The positive number $m$ in Eq (3.1) is included to ensure the existence of a margin between distances of negative pairs and distances of positive pairs. $Distance_{S}$ and $Distance_{D}$ in the above equation represent the Euclidean distance of similar pairs $(X_{a}, X_{p})$ in latent space and the Euclidean distance of dissimilar pairs $(X_{a}, X_{q})$ in latent space, respectively. Their exact equations are as follows:

$\begin{equation} Distance_{S} = \Vert Model(X_{a})-Model(X_{p}) \Vert_2 \end{equation}$

(3.2)

$\begin{equation} Distance_{D} = \Vert Model(X_{a})-Model(X_{q}) \Vert_2 \end{equation}$

(3.3)

Regarding the loss function, $Loss$ , it contains three cases, as shown in Figure 3:

Figure 3. There are three possible scenarios for loss function optimization.

DownLoad: Full-Size Img PowerPoint

1) Case 1: When $Distance_{S}+m < Distance_{D}$ , it means that the distance between $X_{a}$ and $X_{p}$ plus the margin is less than the distance between $X_{a}$ and $X_{q}$ , that is, the distance between the anchor and the positive sample is closer, while the distance between the anchor and the negative sample is farther. In this case, no optimization is required, and the positive and negative examples are naturally separated.

2) Case 2-1: When $Distance_{S}+m > Distance_{D}$ and $Distance_{S} < Distance_{D}$ , it indicates that the distance between $X_{a}$ and $X_{p}$ plus the margin is greater than the distance between $X_{a}$ and $X_{q}$ , whereas the distance between $X_{a}$ and $X_{p}$ is less than the distance between $X_{a}$ and $X_{q}$ . In this case, there is a loss ( $Loss < m$ ), and the loss is relatively small; additionally, and the surrogate model's trainable parameters are optimized slightly.
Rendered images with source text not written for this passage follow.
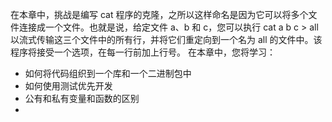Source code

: 在本章中，挑战是编写 cat 程序的克隆，之所以这样命名是因为它可以将多个文件连接成一个文件。也就是说，给定文件 a、b 和 c，您可以执行 cat a b c > all 以流式传输这三个文件中的所有行，并将它们重定向到一个名为 all 的文件中。该程序将接受一个选项，在每一行前加上行号。
在本章中，您将学习：
* 如何将代码组织到一个库和一个二进制包中
* 如何使用测试优先开发
* 公有和私有变量和函数的区别
* 


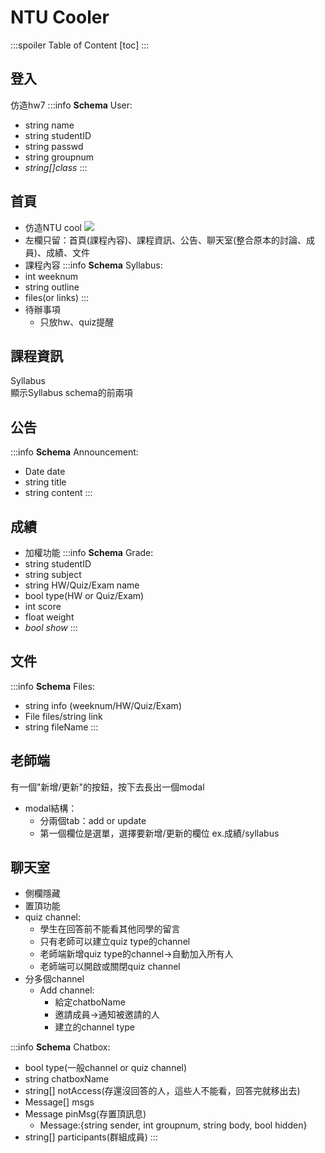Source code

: # NTU Cooler
:::spoiler Table of Content
[toc]
:::
## 登入
仿造hw7
:::info
**Schema**
User:
* string name
* string studentID
* string passwd
* string groupnum
* *string[]class*
:::
## 首頁
* 仿造NTU cool
![](https://i.imgur.com/hyWVwfg.png)
* 左欄只留：首頁(課程內容)、課程資訊、公告、聊天室(整合原本的討論、成員)、成績、文件
* 課程內容
:::info
**Schema**
Syllabus:
* int weeknum
* string outline
* files(or links)
:::
* 待辦事項
    * 只放hw、quiz提醒
## 課程資訊
Syllabus  
顯示Syllabus schema的前兩項
## 公告
:::info
**Schema**
Announcement:
* Date date
* string title
* string content
:::
## 成績
* 加權功能
:::info
**Schema**
Grade:
* string studentID
* string subject
* string HW/Quiz/Exam name
* bool type(HW or Quiz/Exam)
* int score
* float weight
* *bool show*
:::
## 文件
:::info
**Schema**
Files:
* string info (weeknum/HW/Quiz/Exam)
* File files/string link
* string fileName
:::
## 老師端
有一個"新增/更新"的按鈕，按下去長出一個modal
* modal結構：
    * 分兩個tab：add or update
    * 第一個欄位是選單，選擇要新增/更新的欄位 ex.成績/syllabus

## 聊天室
* 側欄隱藏
* 置頂功能
* quiz channel:
    * 學生在回答前不能看其他同學的留言
    * 只有老師可以建立quiz type的channel
    * 老師端新增quiz type的channel->自動加入所有人
    * 老師端可以開啟或關閉quiz channel
* 分多個channel
    * Add channel:
        * 給定chatboName
        * 邀請成員->通知被邀請的人
        * 建立的channel type
        
:::info
**Schema**
Chatbox:
* bool type(一般channel or quiz channel)
* string chatboxName
* string[] notAccess(存還沒回答的人，這些人不能看，回答完就移出去)
* Message[] msgs
* Message pinMsg(存置頂訊息)
    * Message:{string sender, int groupnum, string body, bool hidden}
* string[] participants(群組成員)
:::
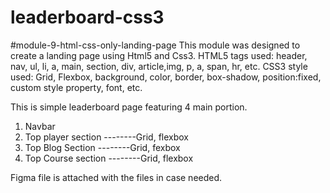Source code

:# leaderboard-css3

#module-9-html-css-only-landing-page
This module was designed to create a landing page using Html5 and Css3. 
HTML5 tags used:
  header, nav, ul, li, a, main, section, div, article,img, p, a, span, hr, etc.
CSS3 style used:
  Grid, Flexbox, background, color, border, box-shadow, position:fixed, custom style property, font, etc.
  
This is  simple leaderboard page featuring 4 main portion.
  1. Navbar
  2. Top player section     --------Grid, flexbox
  3. Top Blog Section       --------Grid, fexbox
  4. Top Course section     --------Grid, flexbox
  
Figma file is attached with the files in case needed.

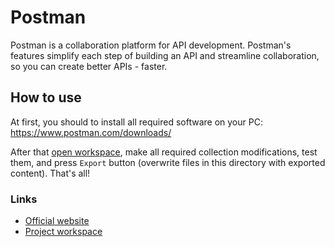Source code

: # Postman

Postman is a collaboration platform for API development. Postman's features simplify each step of building an API and streamline collaboration, so you can create better APIs - faster.

## How to use

At first, you should to install all required software on your PC: <https://www.postman.com/downloads/>

After that [open workspace][workspace_link], make all required collection modifications, test them, and press `Export` button (overwrite files in this directory with exported content). That's all!

### Links

- [Official website](https://www.postman.com/)
- [Project workspace][workspace_link]

[workspace_link]:https://www.postman.com/paramtamtam/workspace/webhook-tester
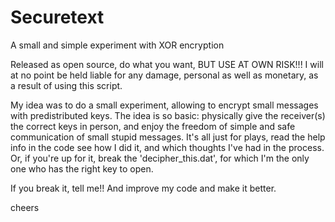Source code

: # Securetext
A small and simple experiment with XOR encryption

Released as open source, do what you want, BUT USE AT OWN RISK!!!
I will at no point be held liable for any damage, personal as well as monetary, as a result of using this script.


My idea was to do a small experiment, allowing to encrypt small messages with predistributed
keys. The idea is so basic: physically give the receiver(s) the correct keys in person, and enjoy the freedom
of simple and safe communication of small stupid messages. It's all just for plays, read the help info in the code
see how I did it, and which thoughts I've had in the process.
Or, if you're up for it, break the 'decipher_this.dat', for which I'm the only one who has the right key to open.

If you break it, tell me!! And improve my code and make it better.

cheers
3) Case 2-2: When $Distance_{S}+m > Distance_{D}$ and $Distance_{S} > Distance_{D}$ , it indicates that the distance between $X_{a}$ and $X_{p}$ plus the margin is greater than the distance between $X_{a}$ and $X_{q}$ , and the distance between $X_{a}$ and $X_{p}$ is greater than the distance between $X_{a}$ and $X_{q}$ . In this case, there is a loss ( $Loss > m$ ), and the loss is relatively large; also, and the surrogate model's trainable parameters are optimized sharply.

With this loss, we can appropriately adjust the trainable parameters of the surrogate model to map similar neural architectures to locations close to each other in latent space. The surrogate model is used with the evolutionary algorithm. The evolutionary algorithm affords the possibility of jumping out of local minima, while the surrogate model implements the actual process of jumping out of local minima. As for how to detect the fall into local minima, it is simply a matter of observing whether there are architectures in each generation that have been evaluated realistically that are better than the previous generation. If one of the architectures in each generation outperforms all of the architectures in the previous generation, then the algorithm is not trapped in local minima. Conversely, if no architecture in a generation performs better than the optimal architecture in the previous generation, then the algorithm is trapped in local minima.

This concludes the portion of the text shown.